**TASK INSTRUCTIONS**
Below are some records. Print exactly the lines between the one holding "This website Pages" and the one holding "2. Menu bar", inclusive, and nothing else.

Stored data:
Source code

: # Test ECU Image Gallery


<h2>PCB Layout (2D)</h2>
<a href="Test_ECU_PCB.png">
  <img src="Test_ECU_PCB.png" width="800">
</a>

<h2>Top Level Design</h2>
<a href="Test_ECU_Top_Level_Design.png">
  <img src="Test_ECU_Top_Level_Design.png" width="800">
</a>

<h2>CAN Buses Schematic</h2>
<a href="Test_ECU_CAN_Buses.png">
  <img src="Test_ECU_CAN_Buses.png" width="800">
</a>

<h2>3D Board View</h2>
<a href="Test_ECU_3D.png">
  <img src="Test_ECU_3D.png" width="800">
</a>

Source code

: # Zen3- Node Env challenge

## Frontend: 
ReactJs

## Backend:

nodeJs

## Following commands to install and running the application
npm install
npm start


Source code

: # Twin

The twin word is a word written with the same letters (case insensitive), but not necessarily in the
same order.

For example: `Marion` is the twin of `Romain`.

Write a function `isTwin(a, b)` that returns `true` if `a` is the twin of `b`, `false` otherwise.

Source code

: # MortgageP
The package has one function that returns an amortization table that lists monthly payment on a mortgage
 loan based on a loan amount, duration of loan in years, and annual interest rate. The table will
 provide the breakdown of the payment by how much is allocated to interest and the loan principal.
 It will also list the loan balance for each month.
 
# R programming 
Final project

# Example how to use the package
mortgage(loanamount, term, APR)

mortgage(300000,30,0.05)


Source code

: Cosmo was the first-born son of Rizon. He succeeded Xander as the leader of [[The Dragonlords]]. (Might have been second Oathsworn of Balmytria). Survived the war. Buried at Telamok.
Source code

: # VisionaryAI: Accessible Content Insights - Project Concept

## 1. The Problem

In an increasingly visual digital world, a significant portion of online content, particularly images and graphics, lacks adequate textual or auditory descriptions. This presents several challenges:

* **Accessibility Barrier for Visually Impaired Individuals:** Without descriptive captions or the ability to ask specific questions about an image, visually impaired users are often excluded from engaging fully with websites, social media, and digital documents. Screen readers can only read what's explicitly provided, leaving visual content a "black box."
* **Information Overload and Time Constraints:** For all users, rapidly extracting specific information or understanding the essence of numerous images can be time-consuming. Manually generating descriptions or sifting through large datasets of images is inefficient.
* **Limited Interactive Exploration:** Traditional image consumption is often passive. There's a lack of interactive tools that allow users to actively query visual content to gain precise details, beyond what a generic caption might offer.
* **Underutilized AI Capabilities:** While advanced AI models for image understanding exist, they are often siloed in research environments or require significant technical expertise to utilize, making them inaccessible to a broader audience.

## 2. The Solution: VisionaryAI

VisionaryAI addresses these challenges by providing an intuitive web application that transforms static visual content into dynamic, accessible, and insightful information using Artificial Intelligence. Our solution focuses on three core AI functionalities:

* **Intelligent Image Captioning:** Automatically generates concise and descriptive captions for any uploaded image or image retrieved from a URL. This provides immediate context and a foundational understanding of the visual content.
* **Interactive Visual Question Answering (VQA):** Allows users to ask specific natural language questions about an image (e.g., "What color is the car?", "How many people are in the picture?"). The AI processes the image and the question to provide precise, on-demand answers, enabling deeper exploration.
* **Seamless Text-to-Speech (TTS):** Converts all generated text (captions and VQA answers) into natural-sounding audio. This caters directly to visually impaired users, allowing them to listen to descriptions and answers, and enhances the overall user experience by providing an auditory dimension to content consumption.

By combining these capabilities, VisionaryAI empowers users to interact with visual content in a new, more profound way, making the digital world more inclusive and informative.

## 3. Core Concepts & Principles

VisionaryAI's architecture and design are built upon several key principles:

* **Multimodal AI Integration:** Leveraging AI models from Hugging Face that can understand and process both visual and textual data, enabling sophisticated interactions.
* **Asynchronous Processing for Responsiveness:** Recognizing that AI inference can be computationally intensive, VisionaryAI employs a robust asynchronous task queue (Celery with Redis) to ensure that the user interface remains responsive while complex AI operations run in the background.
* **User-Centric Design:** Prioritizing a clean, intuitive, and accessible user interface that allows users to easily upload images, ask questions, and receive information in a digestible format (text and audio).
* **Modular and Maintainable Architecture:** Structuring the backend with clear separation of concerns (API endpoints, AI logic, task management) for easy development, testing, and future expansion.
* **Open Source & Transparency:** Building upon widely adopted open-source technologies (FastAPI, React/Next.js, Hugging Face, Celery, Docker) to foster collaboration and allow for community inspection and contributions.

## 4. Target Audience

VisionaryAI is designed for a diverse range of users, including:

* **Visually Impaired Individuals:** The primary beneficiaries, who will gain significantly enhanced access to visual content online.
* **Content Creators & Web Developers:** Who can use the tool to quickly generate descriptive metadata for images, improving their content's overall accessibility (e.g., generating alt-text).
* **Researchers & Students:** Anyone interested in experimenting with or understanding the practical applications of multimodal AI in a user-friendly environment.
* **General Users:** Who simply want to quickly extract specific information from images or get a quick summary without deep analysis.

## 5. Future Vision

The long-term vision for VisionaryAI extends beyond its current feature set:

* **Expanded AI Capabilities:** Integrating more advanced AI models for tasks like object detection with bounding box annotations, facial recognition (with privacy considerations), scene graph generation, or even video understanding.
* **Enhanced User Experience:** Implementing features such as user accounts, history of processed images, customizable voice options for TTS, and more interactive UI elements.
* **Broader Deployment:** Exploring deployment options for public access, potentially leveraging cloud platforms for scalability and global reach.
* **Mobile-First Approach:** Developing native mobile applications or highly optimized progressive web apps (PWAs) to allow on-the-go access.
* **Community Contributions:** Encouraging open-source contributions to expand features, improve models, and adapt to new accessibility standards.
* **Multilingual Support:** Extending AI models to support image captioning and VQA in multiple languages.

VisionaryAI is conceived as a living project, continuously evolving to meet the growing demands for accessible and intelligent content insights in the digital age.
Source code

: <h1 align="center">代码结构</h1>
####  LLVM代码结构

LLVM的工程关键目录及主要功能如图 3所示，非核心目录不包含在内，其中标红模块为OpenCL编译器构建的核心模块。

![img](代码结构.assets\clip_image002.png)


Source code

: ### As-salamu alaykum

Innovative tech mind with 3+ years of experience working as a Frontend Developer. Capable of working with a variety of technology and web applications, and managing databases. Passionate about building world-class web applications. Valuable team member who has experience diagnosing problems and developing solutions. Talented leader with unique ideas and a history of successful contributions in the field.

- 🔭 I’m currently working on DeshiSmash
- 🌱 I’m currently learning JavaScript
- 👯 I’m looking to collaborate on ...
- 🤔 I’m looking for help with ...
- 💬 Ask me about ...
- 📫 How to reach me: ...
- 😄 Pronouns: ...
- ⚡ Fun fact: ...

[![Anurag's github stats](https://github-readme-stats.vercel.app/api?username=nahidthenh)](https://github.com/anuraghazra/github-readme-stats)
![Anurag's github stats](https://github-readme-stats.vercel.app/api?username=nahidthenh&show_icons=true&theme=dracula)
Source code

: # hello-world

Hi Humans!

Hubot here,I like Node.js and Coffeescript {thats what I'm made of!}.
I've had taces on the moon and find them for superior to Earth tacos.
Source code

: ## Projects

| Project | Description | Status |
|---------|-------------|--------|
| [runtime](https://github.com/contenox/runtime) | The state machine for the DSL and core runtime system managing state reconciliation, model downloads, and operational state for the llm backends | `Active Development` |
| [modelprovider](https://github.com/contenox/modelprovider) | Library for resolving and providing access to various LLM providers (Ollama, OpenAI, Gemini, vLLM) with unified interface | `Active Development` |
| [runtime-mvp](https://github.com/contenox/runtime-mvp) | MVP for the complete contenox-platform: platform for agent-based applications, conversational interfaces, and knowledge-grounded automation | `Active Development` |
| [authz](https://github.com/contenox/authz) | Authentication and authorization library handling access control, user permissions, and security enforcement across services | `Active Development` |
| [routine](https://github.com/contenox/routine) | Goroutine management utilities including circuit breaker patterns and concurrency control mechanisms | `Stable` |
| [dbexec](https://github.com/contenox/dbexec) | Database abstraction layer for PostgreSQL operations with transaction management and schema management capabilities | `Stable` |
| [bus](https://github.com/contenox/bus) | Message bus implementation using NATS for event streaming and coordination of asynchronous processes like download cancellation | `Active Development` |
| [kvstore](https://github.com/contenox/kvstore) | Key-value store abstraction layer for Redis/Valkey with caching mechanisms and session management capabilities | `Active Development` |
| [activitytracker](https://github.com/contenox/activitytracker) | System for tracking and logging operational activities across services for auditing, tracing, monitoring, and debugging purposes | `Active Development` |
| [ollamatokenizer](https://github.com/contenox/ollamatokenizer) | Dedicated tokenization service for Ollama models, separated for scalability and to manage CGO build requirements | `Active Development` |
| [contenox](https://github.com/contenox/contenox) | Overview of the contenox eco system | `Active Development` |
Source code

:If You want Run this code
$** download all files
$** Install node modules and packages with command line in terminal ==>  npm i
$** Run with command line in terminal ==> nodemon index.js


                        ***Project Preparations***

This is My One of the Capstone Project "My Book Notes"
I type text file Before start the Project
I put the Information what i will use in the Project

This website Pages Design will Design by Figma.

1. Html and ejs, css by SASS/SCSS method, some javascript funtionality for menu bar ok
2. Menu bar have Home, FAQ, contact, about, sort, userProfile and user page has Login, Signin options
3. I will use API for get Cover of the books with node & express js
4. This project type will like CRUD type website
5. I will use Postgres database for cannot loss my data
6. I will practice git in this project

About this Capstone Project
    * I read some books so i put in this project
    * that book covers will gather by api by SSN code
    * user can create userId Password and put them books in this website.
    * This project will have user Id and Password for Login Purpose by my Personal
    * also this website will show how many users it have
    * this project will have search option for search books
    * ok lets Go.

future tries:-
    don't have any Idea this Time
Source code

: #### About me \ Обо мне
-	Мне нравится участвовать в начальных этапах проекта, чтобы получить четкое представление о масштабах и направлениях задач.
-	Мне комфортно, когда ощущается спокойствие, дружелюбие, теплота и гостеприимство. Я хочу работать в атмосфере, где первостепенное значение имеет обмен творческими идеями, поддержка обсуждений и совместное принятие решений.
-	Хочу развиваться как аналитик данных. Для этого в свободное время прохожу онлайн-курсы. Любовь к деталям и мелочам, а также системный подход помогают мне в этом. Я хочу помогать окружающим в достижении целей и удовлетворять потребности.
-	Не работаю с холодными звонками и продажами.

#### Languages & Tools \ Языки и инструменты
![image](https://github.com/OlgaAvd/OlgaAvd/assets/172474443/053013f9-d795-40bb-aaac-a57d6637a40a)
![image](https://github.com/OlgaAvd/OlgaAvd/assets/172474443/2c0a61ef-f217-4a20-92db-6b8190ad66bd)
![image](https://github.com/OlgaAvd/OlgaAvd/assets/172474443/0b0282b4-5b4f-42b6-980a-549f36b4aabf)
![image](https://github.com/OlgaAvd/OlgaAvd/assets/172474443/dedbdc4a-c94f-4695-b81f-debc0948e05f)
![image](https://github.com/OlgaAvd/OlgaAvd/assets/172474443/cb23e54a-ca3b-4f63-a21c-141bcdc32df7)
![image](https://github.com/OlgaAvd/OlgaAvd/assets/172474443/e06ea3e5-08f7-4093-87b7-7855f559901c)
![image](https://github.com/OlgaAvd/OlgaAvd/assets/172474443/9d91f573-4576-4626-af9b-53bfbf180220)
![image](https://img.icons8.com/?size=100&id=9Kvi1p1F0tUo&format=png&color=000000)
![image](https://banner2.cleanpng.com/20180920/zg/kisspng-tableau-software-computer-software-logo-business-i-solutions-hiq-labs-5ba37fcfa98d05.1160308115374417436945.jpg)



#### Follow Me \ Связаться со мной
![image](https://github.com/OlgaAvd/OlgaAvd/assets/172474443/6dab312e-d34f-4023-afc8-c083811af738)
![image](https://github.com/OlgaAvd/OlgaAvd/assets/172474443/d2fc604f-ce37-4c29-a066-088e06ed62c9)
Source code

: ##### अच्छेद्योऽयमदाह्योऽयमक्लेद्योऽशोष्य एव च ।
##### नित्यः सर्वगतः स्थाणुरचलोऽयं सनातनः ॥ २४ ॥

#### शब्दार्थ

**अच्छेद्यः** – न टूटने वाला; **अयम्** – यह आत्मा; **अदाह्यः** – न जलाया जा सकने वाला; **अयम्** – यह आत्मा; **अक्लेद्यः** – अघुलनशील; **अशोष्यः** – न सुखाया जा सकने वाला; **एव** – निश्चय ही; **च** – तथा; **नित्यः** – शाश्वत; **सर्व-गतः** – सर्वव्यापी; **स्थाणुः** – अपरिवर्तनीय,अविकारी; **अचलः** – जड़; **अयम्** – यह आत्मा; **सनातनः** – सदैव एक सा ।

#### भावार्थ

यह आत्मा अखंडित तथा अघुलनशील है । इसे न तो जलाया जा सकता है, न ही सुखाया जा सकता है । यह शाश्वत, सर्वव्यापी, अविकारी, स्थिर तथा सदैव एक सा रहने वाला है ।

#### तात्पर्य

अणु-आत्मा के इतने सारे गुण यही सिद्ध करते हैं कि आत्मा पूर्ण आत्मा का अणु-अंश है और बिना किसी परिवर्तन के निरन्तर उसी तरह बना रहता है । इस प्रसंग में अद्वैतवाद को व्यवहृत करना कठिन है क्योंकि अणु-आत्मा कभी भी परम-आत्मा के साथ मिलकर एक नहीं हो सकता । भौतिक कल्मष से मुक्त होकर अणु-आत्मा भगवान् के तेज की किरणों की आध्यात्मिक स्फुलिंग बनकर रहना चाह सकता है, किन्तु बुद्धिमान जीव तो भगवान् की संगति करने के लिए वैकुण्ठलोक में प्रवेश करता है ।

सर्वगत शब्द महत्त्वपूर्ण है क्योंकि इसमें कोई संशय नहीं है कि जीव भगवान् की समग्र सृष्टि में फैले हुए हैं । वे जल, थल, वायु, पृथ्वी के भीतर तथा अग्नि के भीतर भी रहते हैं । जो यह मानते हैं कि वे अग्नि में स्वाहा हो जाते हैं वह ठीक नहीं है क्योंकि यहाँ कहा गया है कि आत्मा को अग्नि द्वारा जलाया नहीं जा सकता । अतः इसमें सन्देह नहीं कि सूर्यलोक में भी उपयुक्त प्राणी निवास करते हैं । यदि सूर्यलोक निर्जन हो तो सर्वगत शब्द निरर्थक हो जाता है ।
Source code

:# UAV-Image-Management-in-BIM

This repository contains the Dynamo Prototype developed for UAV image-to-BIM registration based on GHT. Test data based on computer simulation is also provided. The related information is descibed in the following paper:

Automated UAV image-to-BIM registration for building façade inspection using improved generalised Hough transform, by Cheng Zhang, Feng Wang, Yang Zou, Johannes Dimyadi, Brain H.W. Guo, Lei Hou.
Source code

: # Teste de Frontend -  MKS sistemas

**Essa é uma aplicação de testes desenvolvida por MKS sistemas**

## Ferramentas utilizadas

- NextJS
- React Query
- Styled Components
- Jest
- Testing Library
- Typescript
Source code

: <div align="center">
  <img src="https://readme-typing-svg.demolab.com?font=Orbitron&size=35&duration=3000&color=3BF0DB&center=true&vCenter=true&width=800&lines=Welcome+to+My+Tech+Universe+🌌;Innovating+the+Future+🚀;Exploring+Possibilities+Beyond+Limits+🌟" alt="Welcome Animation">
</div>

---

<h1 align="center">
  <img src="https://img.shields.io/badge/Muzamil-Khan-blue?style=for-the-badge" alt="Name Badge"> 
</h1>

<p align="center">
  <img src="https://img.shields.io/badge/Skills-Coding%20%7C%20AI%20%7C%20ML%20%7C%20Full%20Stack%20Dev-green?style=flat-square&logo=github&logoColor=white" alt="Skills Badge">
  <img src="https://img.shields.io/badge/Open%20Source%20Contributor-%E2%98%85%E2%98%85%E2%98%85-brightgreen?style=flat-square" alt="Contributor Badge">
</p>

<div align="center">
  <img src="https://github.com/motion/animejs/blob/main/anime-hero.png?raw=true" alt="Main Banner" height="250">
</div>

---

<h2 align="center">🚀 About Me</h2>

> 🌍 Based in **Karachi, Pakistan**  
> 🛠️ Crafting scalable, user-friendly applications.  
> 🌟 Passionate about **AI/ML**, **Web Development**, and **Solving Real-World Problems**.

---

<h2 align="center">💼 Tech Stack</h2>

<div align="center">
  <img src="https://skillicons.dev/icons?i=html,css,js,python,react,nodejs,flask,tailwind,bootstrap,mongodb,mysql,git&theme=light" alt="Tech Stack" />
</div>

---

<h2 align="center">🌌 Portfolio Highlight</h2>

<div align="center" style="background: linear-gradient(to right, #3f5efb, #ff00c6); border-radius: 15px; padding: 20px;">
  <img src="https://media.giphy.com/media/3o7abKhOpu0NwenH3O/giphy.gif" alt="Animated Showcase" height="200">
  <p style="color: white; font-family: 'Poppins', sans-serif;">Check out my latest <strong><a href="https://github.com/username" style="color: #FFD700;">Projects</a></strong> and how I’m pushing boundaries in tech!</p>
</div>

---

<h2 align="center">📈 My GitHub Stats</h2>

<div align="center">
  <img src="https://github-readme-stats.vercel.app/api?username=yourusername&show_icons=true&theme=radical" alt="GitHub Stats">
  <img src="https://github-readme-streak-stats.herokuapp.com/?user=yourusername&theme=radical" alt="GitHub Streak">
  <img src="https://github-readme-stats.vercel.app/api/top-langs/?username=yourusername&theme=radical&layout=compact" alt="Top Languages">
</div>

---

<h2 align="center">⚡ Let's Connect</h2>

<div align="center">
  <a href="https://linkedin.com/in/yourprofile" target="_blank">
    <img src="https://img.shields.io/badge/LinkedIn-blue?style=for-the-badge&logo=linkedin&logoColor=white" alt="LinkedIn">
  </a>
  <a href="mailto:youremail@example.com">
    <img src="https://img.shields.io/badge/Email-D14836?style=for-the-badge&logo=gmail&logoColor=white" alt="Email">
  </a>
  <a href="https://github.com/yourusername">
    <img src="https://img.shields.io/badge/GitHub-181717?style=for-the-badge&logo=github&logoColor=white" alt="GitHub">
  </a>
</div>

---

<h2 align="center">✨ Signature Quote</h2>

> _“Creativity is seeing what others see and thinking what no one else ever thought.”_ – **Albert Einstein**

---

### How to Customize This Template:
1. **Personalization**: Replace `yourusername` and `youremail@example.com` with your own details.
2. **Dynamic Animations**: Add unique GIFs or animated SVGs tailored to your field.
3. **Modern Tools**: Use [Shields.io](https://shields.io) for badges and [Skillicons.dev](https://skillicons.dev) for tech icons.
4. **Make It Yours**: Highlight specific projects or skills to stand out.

**TASK SOLUTION**
This website Pages Design will Design by Figma.

1. Html and ejs, css by SASS/SCSS method, some javascript funtionality for menu bar ok
2. Menu bar have Home, FAQ, contact, about, sort, userProfile and user page has Login, Signin options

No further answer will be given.